Improved Loudness Correction With EBU R128

2011 January 18
by Simba
Mix by Niels Linneberg, on Flickr
Creative Commons Attribution-Noncommercial-Share Alike 2.0 Generic License by  Niels Linneberg

Music mastered at different levels can be a pain when you’re a dj, as well as when listening to music at home. The great differences in loudness levels is in part due to what is sometimes called the “Loudness War“, but sometimes it is just inconsistent between different issuers. As long as you listen to a CD/compilation as it was designed from the issuer, there is no problem, it is when you start mixing tracks from different sources that the volume starts jumping up and down…

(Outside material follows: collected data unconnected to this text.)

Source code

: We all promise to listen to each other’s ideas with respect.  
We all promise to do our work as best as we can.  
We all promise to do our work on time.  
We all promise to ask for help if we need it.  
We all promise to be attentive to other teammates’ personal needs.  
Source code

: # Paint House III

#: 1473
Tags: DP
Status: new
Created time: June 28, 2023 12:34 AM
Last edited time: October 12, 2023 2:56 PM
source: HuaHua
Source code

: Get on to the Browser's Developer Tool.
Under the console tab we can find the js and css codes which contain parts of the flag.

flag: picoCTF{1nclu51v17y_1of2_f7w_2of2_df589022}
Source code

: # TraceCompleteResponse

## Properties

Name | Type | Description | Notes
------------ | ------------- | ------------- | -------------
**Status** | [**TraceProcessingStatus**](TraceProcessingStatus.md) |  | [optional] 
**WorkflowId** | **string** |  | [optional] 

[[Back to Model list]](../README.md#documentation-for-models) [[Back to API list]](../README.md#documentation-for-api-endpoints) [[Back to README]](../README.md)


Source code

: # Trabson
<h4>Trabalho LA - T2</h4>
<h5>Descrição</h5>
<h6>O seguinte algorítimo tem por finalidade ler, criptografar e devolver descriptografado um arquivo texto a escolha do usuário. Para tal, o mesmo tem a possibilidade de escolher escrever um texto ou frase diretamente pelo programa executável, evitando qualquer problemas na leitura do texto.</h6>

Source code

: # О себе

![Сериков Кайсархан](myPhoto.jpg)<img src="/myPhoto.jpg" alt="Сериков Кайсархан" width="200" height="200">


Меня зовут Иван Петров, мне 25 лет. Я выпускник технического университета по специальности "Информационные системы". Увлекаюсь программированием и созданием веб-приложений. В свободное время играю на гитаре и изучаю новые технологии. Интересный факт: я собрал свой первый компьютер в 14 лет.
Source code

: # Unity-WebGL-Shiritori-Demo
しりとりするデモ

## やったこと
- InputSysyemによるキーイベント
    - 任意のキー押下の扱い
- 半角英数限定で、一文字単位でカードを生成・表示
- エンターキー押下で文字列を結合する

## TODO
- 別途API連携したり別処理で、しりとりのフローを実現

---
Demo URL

I have used ReplayGain to adjust automatically to a target volume level, and it has served me well. It’s not perfect, though, so I read with great interest about efforts to create tools to implement the EBU R128 standard which is supposedly a better technology for achieving basically the same goal. ReplayGain works very well within music with more or less the same sonic spectrum in my experience, but tended to play modern recordings with lots of bass louder than older music like golden age tango music to pick a completely random example. This would even be noticeable between early and late Di Sarli for instance, not that I would play them together in the same tanda, but just to give you an idea. Much better than random jumping up and down, but with room for improvement.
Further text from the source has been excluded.